January 19, 2004

CLI magic: making and melting tarballs

Author: Joe Barr

This is important. We're talking about tar, that sticky software that bonds files together into one big ball. It's one of the most important programs you'll learn to use from the Linux CLI. Why? Because most free/open source software makes use of tar in distributing itself, that's why. So unless you know - at a minimum - how to untar a tarball, you will remain cut off from a vital flow, nay, from the heartbeat of free/open source software. That's why tar is a necessary skill for you to learn. That, and the fact you need to know how to use it to earn your CLI merit-badge.

Introduction to tar

The name comes from Tape Archive. It's no wonder it's so widely used by the open source community, especially in the distribution of software. Tar allows developers to create a "tarball" containing everything needed, including directory structures, to build and install complex applications from their source code. Note that tar does not actually do any compression. It simply sticks all the files together into a single tarball, or archive. Normally the tarball itself is then compressed by another program. But tar is smart enough to handle both the compression and the decompression - using those other programs - if you tell it to do so.

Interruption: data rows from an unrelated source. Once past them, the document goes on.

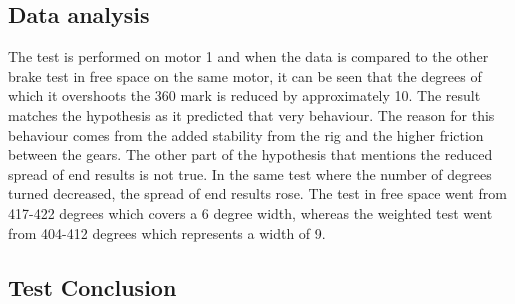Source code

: \subsection{Data analysis}
The test is performed on motor 1 and when the data is compared to the other brake test in free space on the same motor, it can be seen that the degrees of which it overshoots the 360 mark is reduced by approximately 10\textdegree. The result matches the hypothesis as it predicted that very behaviour. The reason for this behaviour comes from the added stability from the rig and the higher friction between the gears. The other part of the hypothesis that mentions the reduced spread of end results is not true. In the same test where the number of degrees turned decreased, the spread of end results rose. The test in free space went from 417-422 degrees which covers a 6 degree width, whereas the weighted test went from 404-412 degrees which represents a width of 9.

\subsection{Test Conclusion}

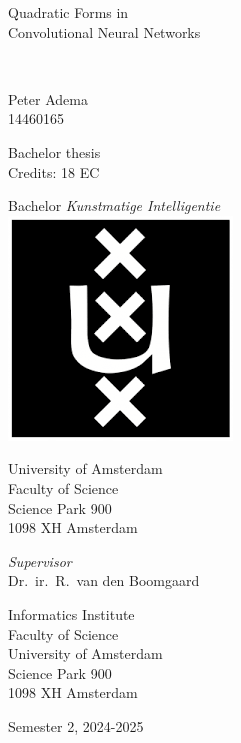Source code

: \documentclass[a4paper, 12pt]{report}
\newcommand{\theTitle}{Quadratic Forms in \\
\vspace{0.5em}
Convolutional Neural Networks}
\newcommand{\theSubTitle}{}
\newcommand{\theAuthor}{Peter Adema}
\newcommand{\theStudentID}{14460165}
\newcommand{\theSupervisor}{Dr.\ ir.\ R.\ van den Boomgaard} %
\newcommand{\theInstitute}{
Informatics Institute \\ %
Faculty of Science\\
University of Amsterdam\\
Science Park 900 \\ 
1098 XH Amsterdam 
}
\newcommand{\theDate}{Semester 2, 2024-2025}
\begin{document}
\pagestyle{empty}
\begin{center}

\vspace{2.5cm}


\begin{Huge}
\theTitle
\end{Huge} \\

\vspace{0.5 cm}

\begin{Large}
\theSubTitle
\end{Large}

\vspace{1.5cm}

\theAuthor\\
\theStudentID

\vspace{1.5cm}

Bachelor thesis\\
Credits: 18 EC

\vspace{0.5cm}

Bachelor \textit{Kunstmatige Intelligentie} \\
\vspace{0.25cm}
\includegraphics[width=0.075\paperwidth]{figures/uva_logo} \\
\vspace{0.1cm}

University of Amsterdam\\
Faculty of Science\\
Science Park 900\\
1098 XH Amsterdam

\vspace{2cm}

\emph{Supervisor}\\

\theSupervisor

\vspace{0.25cm}

\theInstitute

\vspace{1.0cm}

\theDate

\end{center}
\end{document}
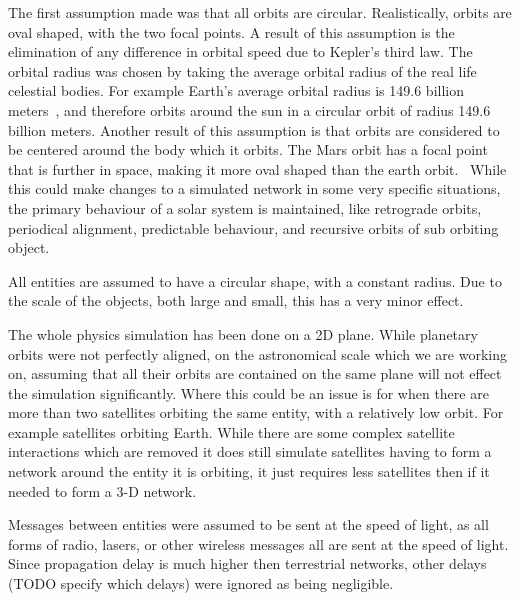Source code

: \documentclass[a4paper,12pt]{article}
\begin{document}
The first assumption made was that all orbits are circular. Realistically,
orbits are oval shaped, with the two focal points. A result of this assumption
is the elimination of any difference in orbital speed due to Kepler's third law.
The orbital radius was chosen by taking the average orbital radius of the real
life celestial bodies. For example Earth's average orbital radius is 149.6
billion meters~\cite{}, and therefore orbits around the sun in a circular orbit
of radius 149.6 billion meters. Another result of this assumption is that orbits
are considered to be centered around the body which it orbits. The Mars orbit
has a focal point that is further in space, making it more oval shaped than the
earth orbit.~\cite{} While this could make changes to a simulated network in
some very specific situations, the primary behaviour of a solar system is
maintained, like retrograde orbits, periodical alignment, predictable behaviour,
and recursive orbits of sub orbiting object.

All entities are assumed to have a circular shape, with a constant radius. Due
to the scale of the objects, both large and small, this has a very minor effect.

The whole physics simulation has been done on a 2D plane. While planetary orbits
were not perfectly aligned, on the astronomical scale which we are working on,
assuming that all their orbits are contained on the same plane will not effect
the simulation significantly. Where this could be an issue is for when there are
more than two satellites orbiting the same entity, with a relatively low orbit.
For example satellites orbiting Earth. While there are some complex satellite
interactions which are removed it does still simulate satellites having to form
a network around the entity it is orbiting, it just requires less satellites
then if it needed to form a 3-D network.

Messages between entities were assumed to be sent at the speed of light, as all
forms of radio, lasers, or other wireless messages all are sent at the speed of
light. Since propagation delay is much higher then terrestrial networks, other
delays (TODO specify which delays) were ignored as being negligible.
\end{document}
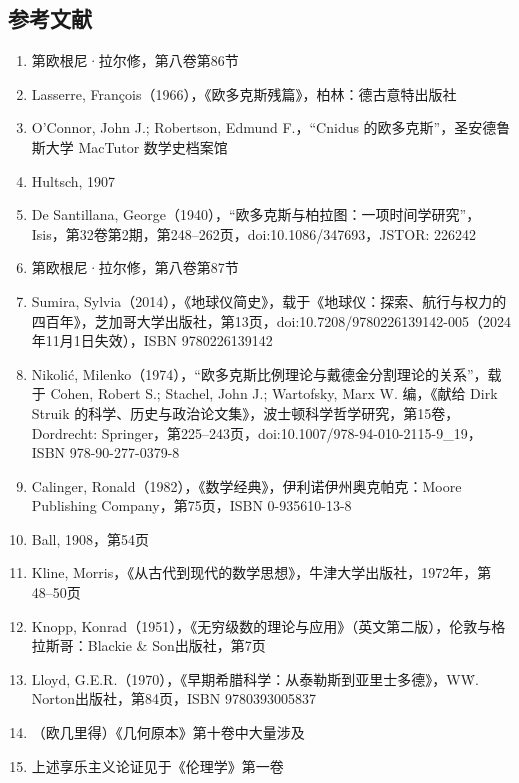 \subsection{参考文献}
\begin{enumerate}
\item 第欧根尼·拉尔修，第八卷第86节
\item Lasserre, François（1966），《欧多克斯残篇》，柏林：德古意特出版社
\item O'Connor, John J.; Robertson, Edmund F.，“Cnidus 的欧多克斯”，圣安德鲁斯大学 MacTutor 数学史档案馆
\item Hultsch, 1907
\item De Santillana, George（1940），“欧多克斯与柏拉图：一项时间学研究”，Isis，第32卷第2期，第248–262页，doi:10.1086/347693，JSTOR: 226242
\item 第欧根尼·拉尔修，第八卷第87节
\item Sumira, Sylvia（2014），《地球仪简史》，载于《地球仪：探索、航行与权力的四百年》，芝加哥大学出版社，第13页，doi:10.7208/9780226139142-005（2024年11月1日失效），ISBN 9780226139142
\item Nikolić, Milenko（1974），“欧多克斯比例理论与戴德金分割理论的关系”，载于 Cohen, Robert S.; Stachel, John J.; Wartofsky, Marx W. 编，《献给 Dirk Struik 的科学、历史与政治论文集》，波士顿科学哲学研究，第15卷，Dordrecht: Springer，第225–243页，doi:10.1007/978-94-010-2115-9\_19，ISBN 978-90-277-0379-8
\item Calinger, Ronald（1982），《数学经典》，伊利诺伊州奥克帕克：Moore Publishing Company，第75页，ISBN 0-935610-13-8
\item Ball, 1908，第54页
\item Kline, Morris，《从古代到现代的数学思想》，牛津大学出版社，1972年，第48–50页
\item Knopp, Konrad（1951），《无穷级数的理论与应用》（英文第二版），伦敦与格拉斯哥：Blackie & Son出版社，第7页
\item Lloyd, G.E.R.（1970），《早期希腊科学：从泰勒斯到亚里士多德》，W\.W. Norton出版社，第84页，ISBN 9780393005837
\item （欧几里得）《几何原本》第十卷中大量涉及
\item 上述享乐主义论证见于《伦理学》第一卷
\end{enumerate}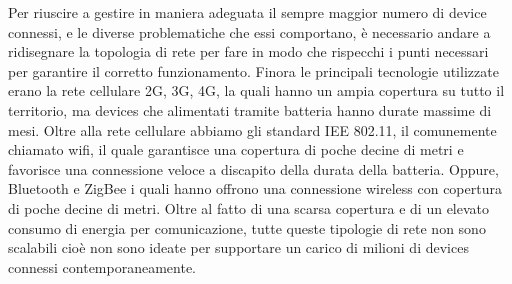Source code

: Per riuscire a gestire in maniera adeguata il sempre maggior numero di device
connessi, e le diverse problematiche che essi comportano, è necessario andare a
ridisegnare la topologia di rete per fare in modo che rispecchi i punti necessari
per garantire il corretto funzionamento. Finora le principali tecnologie
utilizzate erano la rete cellulare 2G, 3G, 4G, la quali hanno un ampia copertura
su tutto il territorio, ma devices che alimentati tramite batteria hanno durate
massime di mesi. Oltre alla rete cellulare abbiamo gli standard IEE 802.11, il
comunemente chiamato wifi, il quale garantisce una copertura di poche decine di
metri e favorisce una connessione veloce a discapito della durata della
batteria. Oppure, Bluetooth e ZigBee i quali hanno offrono una connessione
wireless con copertura di poche decine di metri. Oltre al fatto di una scarsa
copertura e di un elevato consumo di energia per comunicazione, tutte queste
tipologie di rete non sono scalabili cioè non sono ideate per supportare un
carico di milioni di devices connessi contemporaneamente. 
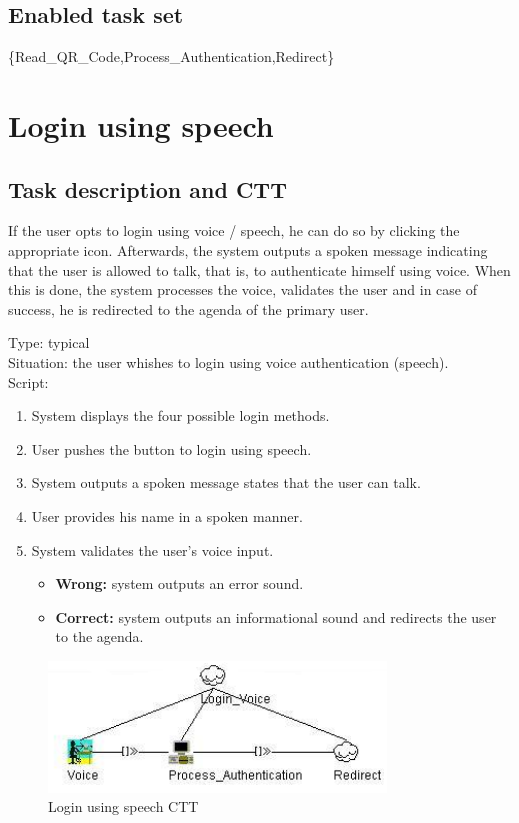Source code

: \documentclass[11pt, a4paper,svglistings]{report}
\begin{document}
\subsection{Enabled task set}

\{Read\_QR\_Code,Process\_Authentication,Redirect\}


\newpage

\section{\label{subsec:loginSpeech}Login using speech}

\subsection{Task description and CTT}

If the user opts to login using voice / speech, he can do so by clicking the appropriate icon. Afterwards, the system outputs a spoken message indicating that the user is allowed to talk, that is, to authenticate himself using voice. When this is done, the system processes the voice, validates the user and in case of success, he is redirected to the agenda of the primary user.

Type: typical \\
Situation: the user whishes to login using voice authentication (speech). \\
Script:
\begin{enumerate}
\item System displays the four possible login methods.
\item User pushes the button to login using speech.
\item System outputs a spoken message states that the user can talk.
\item User provides his name in a spoken manner.
\item System validates the user's voice input.
\begin{itemize}
\item \textbf{Wrong:} system outputs an error sound.
\item \textbf{Correct:} system outputs an informational sound and redirects the user to the agenda.
\end{itemize}
\end{enumerate}

\begin{figure}[H]
\centering
    \includegraphics[width=0.8\textwidth]{LoginVoice.png}
  \caption[Speech CTT]{\label{fig:Logout}Login using speech CTT}
\end{figure}
\end{document}
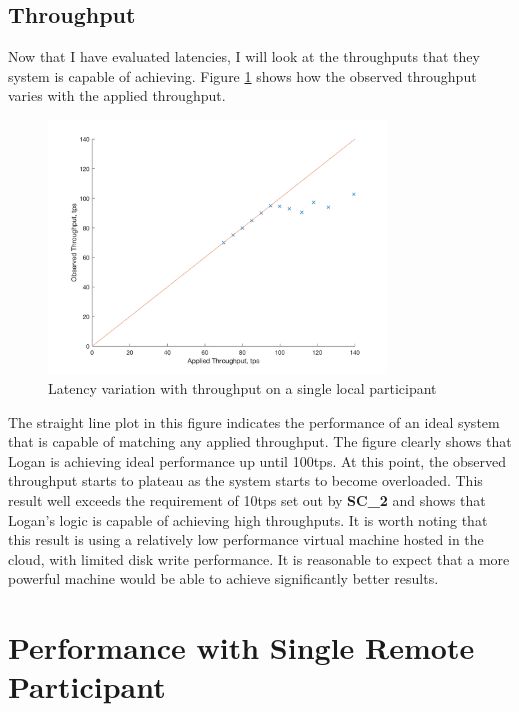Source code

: \documentclass[12pt,a4paper,twoside,openright]{report}
\begin{document}
	\subsection{Throughput}
	Now that I have evaluated latencies, I will look at the throughputs that they system is capable of achieving.
	Figure \ref{fig:singlocal} shows how the observed throughput varies with the applied throughput.  
	\begin{figure}
		\centering
		\includegraphics[width=0.8\textwidth]{figs/appliedvsobservedlocal.png}
		\caption{Latency variation with throughput on a single local participant}
		\label{fig:singlocal}
	\end{figure}
	The straight line plot in this figure indicates the performance of an ideal system that is capable of matching any applied throughput.
	The figure clearly shows that Logan is achieving ideal performance up until 100tps.
	At this point, the observed throughput starts to plateau as the system starts to become overloaded. 
	This result well exceeds the requirement of 10tps set out by \textbf{SC\_2} and shows that Logan's logic is capable of achieving high throughputs.
	It is worth noting that this result is using a relatively low performance virtual machine hosted in the cloud, with limited disk write performance. 
	It is reasonable to expect that a more powerful machine would be able to achieve significantly better results.\\

	\section{Performance with Single Remote Participant}
\end{document}
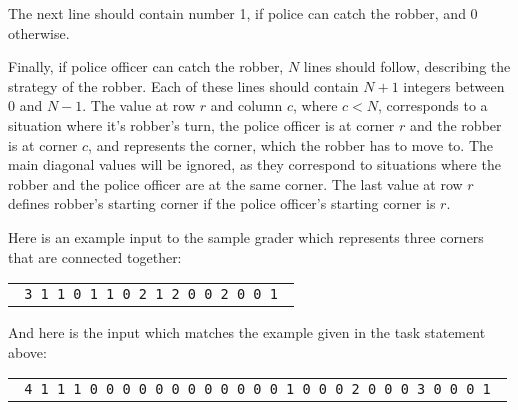 \documentclass{boi2014}
\begin{document}
    The next line should contain number 1, if police can catch the robber,
    and 0 otherwise.

    Finally, if police officer can catch the robber, $N$ lines should follow,
    describing the strategy of the robber.  Each of these lines should contain
    $N+1$ integers between 0 and $N-1$.  The value at row $r$ and column $c$,
    where $c < N$, corresponds to a situation where it's robber's turn, the
    police officer is at corner $r$ and the robber is at corner $c$, and
    represents the corner, which the robber has to move to.  The main diagonal
    values will be ignored, as they correspond to situations where the robber
    and the police officer are at the same corner.  The last value at row $r$
    defines robber's starting corner if the police officer's starting corner is $r$.
    
    Here is an example input to the sample grader which represents three corners
    that are connected together:

    \begin{center}
        \begin{tabular}{p{4cm}}
            {\tt
                3 \newline
                0 1 1 \newline
                1 0 1 \newline
                1 1 0 \newline
                1 \newline
                0 2 1 2 \newline
                2 0 0 2 \newline
                1 0 0 1 \newline
            }
        \end{tabular}
    \end{center}

    And here is the input which matches the example given in the task statement
    above:

    \begin{center}
        \begin{tabular}{p{4cm}}
            {\tt
                4 \newline
                0 1 1 1 \newline
                1 0 0 0 \newline
                1 0 0 0 \newline
                1 0 0 0 \newline
                1 \newline
                0 0 0 0 1 \newline
                2 0 0 0 2 \newline
                3 0 0 0 3 \newline
                1 0 0 0 1 \newline
            }
        \end{tabular}
    \end{center}
\end{document}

The help found by entering man tar is a bit overwhelming for noobies. Not for you, of course, but for some. Keep in mind that you won't get all there is to grok from "man anything" the first time you use it. But as you learn more about "anything" you can always go back to "man anything" and learn a bit more. As always, we'll follow the KISS principle with tar and try to "Keep It Simple, Stupid."

The decompression chamber

My approach is download everything to a directory reserved for the purpose, and then to decompress the tarball in that directory. That usually results in a new sub-directory with a name similar to the downloaded file itself.

For example, if I downloaded kool-new-app-1.0-3.tgz it would appear in my download directory by that same name. When I decompress the tarball, then a new sub-directory would appear with the name of kool-new-app-1.0-3.

Sometimes contrarians will put the tarball together in such a way that it doesn't create a new subdirectory. Then it's a mess to untangle which files were part of the tarball and which were pre-existing. In those cases, I usually create a subdirectory myself, and then decompress the tarball inside of it.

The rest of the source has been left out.